You talk to all patients. You try to help all patients get better. But in talking to black patients, I would see that there was always a major element of racism in their history. It takes me back to when I was an intern and the Director of the Department of Pediatrics at Cook County Hospital read one of the histories that I wrote on a patient in pediatrics. She said, “You take a history like a psychiatrist,” because I was going into detail about the family. But to go back to St. Elizabeth’s hospital, I started wondering what was making black people mentally ill, and concluded that racism was a major dynamic force that was causing black people to be mentally ill. This was not at all the focus in the training program, but on my own I felt that I have to understand racism at a deeper level. When I was an undergrad, I considered myself a Marxist because Marx had certainly tried to tie everything up in its relationship to the economic dynamic. But when you become a physician and you have the responsibility to help people get well, things have to really add up. The Marxism I had really set aside before then. I remembered going home and the family was sitting around the dining room table. My grandmother was there – that was my father’s mother, who was living with us. I said, “I’m a Marxist,” and my grandmother said, “The more education they get, the dumber they get.” [Laughter] Anyway, I had set the Marxism aside, but I’m looking far beyond what I thought I understood about racism, related to economics, and that was not sufficient. I was looking for: what really is racism? And it was at that point – 1967 – that I met Neely Fuller, Jr. I don’t know if you’ve heard of him.
Destiny – Pride: No.
Dr. Welsing: Well you must certainly get to know him and talk to him. I met him after a Black Power Committee meeting. People were sitting around somebody’s apartment off of New Hampshire Avenue – that’s what I remember. People were sitting on the floor, eating African food, and this gentleman on the other side of the room said, “Racism is a ‘system.’” It was like, “Oh, I have to talk to him!”
He had started writing about racism when he was in the Korean War. He said he was on a radar site in Japan when he started thinking about what was going on in the United States, and his thoughts and thinking started evolving from that point. He had written – he had something like 1800 highly styled printings that he had started writing about racism. So when I met him and started talking to him, I was so impressed. I said, “This gentleman’s book has to be published.” That took from 1967 to 1984 [The United Independent Compensatory Code/System/Concept: a textbook, workbook, for Victims of White Supremacy]. And so his book is published, and everybody who wants to understand racism needs to look at that work.

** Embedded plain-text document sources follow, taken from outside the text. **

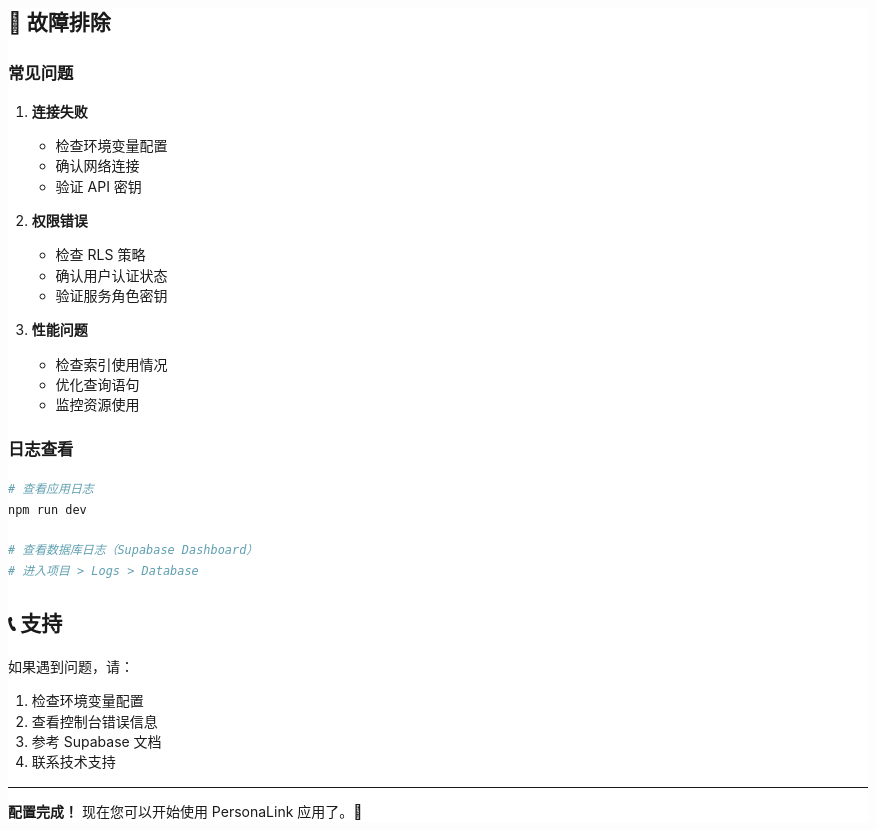 ## 🚨 故障排除

### 常见问题

1. **连接失败**
   - 检查环境变量配置
   - 确认网络连接
   - 验证 API 密钥

2. **权限错误**
   - 检查 RLS 策略
   - 确认用户认证状态
   - 验证服务角色密钥

3. **性能问题**
   - 检查索引使用情况
   - 优化查询语句
   - 监控资源使用

### 日志查看

```bash
# 查看应用日志
npm run dev

# 查看数据库日志（Supabase Dashboard）
# 进入项目 > Logs > Database
```

## 📞 支持

如果遇到问题，请：

1. 检查环境变量配置
2. 查看控制台错误信息
3. 参考 Supabase 文档
4. 联系技术支持

---

**配置完成！** 现在您可以开始使用 PersonaLink 应用了。🎉 
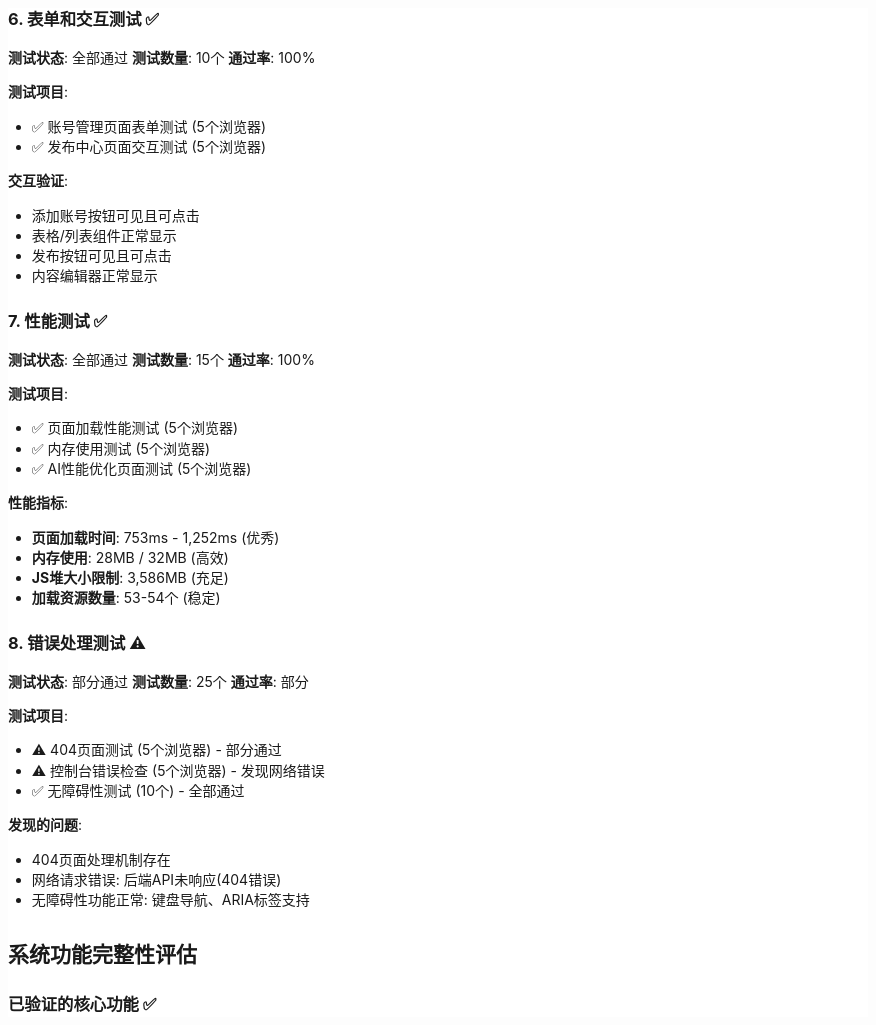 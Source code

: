 ### 6. 表单和交互测试 ✅

**测试状态**: 全部通过
**测试数量**: 10个
**通过率**: 100%

**测试项目**:
- ✅ 账号管理页面表单测试 (5个浏览器)
- ✅ 发布中心页面交互测试 (5个浏览器)

**交互验证**:
- 添加账号按钮可见且可点击
- 表格/列表组件正常显示
- 发布按钮可见且可点击
- 内容编辑器正常显示

### 7. 性能测试 ✅

**测试状态**: 全部通过
**测试数量**: 15个
**通过率**: 100%

**测试项目**:
- ✅ 页面加载性能测试 (5个浏览器)
- ✅ 内存使用测试 (5个浏览器)
- ✅ AI性能优化页面测试 (5个浏览器)

**性能指标**:
- **页面加载时间**: 753ms - 1,252ms (优秀)
- **内存使用**: 28MB / 32MB (高效)
- **JS堆大小限制**: 3,586MB (充足)
- **加载资源数量**: 53-54个 (稳定)

### 8. 错误处理测试 ⚠️

**测试状态**: 部分通过
**测试数量**: 25个
**通过率**: 部分

**测试项目**:
- ⚠️ 404页面测试 (5个浏览器) - 部分通过
- ⚠️ 控制台错误检查 (5个浏览器) - 发现网络错误
- ✅ 无障碍性测试 (10个) - 全部通过

**发现的问题**:
- 404页面处理机制存在
- 网络请求错误: 后端API未响应(404错误)
- 无障碍性功能正常: 键盘导航、ARIA标签支持

## 系统功能完整性评估

### 已验证的核心功能 ✅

When I was teaching at Howard, I would have him every Monday night lecture on racism at one of the main auditoriums at the Medical School, from 8:00pm to 1:00 in the morning – every Monday night in the community, and everybody would come. He said that racism was a system maintaining the power equation of white over non-white powerlessness, and that it consisted of behavior – thought, speech and action – encompassing all areas of people activity: economics, education, entertainment, labor, law, politics, religion, sex and war. So in my mind I thought about this power equation. But why would that be a necessity? That’s when things that we learned in medical school – biology, psychiatry – came to mind.
I remember I was in the kitchen washing dishes and cooking. I had the question in the back of my mind: Why would people on this planet think to set up a system of racism/white supremacy? That’s another thing that Mr. Fuller had said, that racism is white supremacy; white supremacy is racism. There’s no other racism, because it’s a “power.” So, if a black person said, “I hate white people,” that doesn’t make racism; that’s just an opinion. Black people do not control the lives of white people. No non-white people control the lives of white people. White people – people that classify themselves as white – are the people who control power on the planet. So I just started thinking about the question “Why?” which turns on the brains in people. Why would they do it?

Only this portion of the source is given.